I know that the recursive one is problematic, because it's putting a lot of items on the stack. In fact it's using the stack as if it was a loop variable. The stack wasn't meant to be used like that.

Then the question came to me, why? Maybe the stack could be built to handle this kind of (ab)use?

I read about tail-call optimization on Wikipedia. If I understand correctly, the gist of it is that the interpreter tries to recognize, on a frame-by-frame basis, which frames could be completely eliminated, and then it eliminates those. Then I read Guido's blog post explaining why he doesn't want it in Python. In that post he outlined 4 different reasons why TCO shouldn't be implemented in Python.

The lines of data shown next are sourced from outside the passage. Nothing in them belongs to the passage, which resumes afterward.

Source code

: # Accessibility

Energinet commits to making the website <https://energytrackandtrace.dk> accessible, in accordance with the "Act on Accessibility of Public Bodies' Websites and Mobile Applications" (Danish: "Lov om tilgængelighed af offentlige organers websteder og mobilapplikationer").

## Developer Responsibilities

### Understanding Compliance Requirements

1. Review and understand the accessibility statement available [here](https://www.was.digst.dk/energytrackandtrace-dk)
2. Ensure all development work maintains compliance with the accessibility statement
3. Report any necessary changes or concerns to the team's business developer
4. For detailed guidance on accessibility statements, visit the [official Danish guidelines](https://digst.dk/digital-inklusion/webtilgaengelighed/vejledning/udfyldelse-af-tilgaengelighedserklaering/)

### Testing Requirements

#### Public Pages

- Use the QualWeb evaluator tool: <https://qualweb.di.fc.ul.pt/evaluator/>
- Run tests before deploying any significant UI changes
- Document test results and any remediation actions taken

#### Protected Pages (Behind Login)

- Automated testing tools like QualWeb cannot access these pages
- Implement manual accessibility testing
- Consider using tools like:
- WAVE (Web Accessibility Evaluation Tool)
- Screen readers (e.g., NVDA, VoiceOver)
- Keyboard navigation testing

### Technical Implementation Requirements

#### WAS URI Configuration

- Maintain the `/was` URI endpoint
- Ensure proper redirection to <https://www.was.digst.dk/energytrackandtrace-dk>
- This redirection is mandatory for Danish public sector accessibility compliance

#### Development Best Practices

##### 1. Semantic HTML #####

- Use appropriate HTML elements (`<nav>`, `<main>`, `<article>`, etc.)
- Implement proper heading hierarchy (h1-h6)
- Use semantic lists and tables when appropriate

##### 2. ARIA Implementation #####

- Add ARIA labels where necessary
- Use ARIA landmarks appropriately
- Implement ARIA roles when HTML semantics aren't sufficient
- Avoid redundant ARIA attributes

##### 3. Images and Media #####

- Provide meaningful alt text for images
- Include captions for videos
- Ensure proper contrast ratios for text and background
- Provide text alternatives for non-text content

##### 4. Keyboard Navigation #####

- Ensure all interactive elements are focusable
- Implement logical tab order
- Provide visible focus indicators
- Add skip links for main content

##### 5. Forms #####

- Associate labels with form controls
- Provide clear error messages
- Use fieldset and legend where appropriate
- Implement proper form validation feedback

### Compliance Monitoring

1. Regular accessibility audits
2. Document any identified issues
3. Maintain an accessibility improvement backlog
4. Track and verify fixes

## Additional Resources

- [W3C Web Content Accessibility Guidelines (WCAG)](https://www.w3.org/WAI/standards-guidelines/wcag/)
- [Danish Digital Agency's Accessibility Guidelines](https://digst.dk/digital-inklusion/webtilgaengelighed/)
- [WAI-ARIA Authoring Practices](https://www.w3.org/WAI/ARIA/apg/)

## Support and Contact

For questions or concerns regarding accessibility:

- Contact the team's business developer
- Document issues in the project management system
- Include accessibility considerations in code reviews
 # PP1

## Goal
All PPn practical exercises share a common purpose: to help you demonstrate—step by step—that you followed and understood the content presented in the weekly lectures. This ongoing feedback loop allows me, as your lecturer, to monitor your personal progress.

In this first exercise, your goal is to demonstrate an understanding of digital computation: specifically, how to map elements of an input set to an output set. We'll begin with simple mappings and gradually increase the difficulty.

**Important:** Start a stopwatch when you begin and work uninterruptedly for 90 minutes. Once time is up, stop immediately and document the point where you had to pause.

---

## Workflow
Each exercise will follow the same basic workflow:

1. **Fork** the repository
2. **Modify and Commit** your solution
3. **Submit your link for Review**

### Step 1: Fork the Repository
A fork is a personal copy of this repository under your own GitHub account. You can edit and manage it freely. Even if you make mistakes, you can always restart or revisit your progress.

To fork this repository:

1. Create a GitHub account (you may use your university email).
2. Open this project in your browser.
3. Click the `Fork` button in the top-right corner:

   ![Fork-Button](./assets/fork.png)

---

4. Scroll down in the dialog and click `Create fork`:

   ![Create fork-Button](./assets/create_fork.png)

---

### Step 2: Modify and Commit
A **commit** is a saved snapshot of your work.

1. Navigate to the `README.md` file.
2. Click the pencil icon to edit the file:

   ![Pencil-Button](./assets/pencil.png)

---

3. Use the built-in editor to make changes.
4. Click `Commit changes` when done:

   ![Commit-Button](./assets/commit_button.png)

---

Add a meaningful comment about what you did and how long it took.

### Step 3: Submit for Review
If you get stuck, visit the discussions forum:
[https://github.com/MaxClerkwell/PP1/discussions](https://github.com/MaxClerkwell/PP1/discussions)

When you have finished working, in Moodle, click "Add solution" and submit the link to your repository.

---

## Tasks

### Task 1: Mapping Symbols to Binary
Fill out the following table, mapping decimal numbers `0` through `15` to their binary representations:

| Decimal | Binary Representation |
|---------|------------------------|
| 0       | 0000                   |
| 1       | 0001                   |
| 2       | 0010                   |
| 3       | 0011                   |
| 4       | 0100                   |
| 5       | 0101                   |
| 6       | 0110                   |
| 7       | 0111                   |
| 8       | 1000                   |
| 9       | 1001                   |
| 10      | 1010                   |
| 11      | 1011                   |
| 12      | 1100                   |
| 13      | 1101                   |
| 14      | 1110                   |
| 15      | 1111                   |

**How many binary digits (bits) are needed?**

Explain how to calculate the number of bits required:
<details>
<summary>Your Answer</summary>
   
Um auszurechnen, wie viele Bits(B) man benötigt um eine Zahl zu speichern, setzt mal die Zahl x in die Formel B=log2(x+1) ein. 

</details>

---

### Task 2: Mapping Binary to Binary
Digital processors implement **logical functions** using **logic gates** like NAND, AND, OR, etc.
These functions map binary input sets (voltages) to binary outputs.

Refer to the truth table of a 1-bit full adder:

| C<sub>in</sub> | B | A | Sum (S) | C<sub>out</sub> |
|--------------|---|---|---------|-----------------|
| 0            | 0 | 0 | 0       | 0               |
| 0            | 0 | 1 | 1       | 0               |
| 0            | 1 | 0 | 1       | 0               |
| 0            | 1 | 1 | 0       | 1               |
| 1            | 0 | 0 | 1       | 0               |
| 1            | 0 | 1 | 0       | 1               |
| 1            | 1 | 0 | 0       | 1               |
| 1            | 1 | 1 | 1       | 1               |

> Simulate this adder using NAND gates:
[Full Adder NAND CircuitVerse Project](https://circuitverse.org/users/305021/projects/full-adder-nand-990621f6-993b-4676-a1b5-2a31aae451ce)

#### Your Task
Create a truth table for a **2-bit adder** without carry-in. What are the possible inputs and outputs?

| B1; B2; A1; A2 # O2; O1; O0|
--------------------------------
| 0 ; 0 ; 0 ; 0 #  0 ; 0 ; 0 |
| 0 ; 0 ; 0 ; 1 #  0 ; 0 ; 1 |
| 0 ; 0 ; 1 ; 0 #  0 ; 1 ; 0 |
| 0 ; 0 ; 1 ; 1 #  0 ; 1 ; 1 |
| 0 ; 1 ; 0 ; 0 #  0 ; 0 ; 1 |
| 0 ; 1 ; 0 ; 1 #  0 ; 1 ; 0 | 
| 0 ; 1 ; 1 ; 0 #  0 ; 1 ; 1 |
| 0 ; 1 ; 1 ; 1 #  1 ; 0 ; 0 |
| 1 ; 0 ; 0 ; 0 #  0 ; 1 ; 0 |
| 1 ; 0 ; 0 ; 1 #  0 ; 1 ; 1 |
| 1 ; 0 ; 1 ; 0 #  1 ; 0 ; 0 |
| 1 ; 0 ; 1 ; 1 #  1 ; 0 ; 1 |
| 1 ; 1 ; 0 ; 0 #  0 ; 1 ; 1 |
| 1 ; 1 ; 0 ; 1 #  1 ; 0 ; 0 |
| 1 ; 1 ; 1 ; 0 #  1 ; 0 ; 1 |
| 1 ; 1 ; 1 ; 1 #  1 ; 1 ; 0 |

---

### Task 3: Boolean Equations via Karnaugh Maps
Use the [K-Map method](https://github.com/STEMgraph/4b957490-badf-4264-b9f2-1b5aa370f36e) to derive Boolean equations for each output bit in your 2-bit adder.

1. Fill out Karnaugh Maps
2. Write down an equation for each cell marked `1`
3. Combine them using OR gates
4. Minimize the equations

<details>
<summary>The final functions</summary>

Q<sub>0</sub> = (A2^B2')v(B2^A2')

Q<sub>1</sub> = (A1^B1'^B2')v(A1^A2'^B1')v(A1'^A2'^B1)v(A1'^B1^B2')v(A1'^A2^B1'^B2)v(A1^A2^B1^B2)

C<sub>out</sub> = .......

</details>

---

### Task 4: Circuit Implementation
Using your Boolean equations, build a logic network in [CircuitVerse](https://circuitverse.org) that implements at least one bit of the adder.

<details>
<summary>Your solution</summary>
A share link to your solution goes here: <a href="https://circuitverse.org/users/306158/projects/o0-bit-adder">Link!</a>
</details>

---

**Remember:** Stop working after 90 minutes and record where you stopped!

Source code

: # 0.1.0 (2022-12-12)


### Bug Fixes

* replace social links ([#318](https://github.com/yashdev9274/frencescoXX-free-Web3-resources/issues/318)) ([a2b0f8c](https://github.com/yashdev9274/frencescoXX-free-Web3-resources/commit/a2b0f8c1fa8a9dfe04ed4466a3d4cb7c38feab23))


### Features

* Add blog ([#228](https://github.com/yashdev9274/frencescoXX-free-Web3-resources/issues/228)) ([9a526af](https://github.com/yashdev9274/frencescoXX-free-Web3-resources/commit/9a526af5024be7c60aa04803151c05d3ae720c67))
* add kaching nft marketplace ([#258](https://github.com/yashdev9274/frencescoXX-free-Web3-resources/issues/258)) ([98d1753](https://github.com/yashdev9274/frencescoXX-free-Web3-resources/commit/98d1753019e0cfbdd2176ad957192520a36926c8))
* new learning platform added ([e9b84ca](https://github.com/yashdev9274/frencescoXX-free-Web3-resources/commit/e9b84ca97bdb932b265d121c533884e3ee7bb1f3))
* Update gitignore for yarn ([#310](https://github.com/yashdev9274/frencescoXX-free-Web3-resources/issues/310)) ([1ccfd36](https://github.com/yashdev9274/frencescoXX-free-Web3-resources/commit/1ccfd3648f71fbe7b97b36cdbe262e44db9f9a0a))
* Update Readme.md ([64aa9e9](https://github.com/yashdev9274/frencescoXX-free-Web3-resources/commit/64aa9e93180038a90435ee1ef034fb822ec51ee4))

But then I thought, maybe you could do something smarter than eliminating individual stack frames. Maybe we could create something that is to the current implementation of the stack what `xrange` is to the old-style `range`. A smart object that allows access to any of a long list of items in it, without actually having to store those items. This would solve the first argument that Guido raises in his post, which I found to be the most substantial one.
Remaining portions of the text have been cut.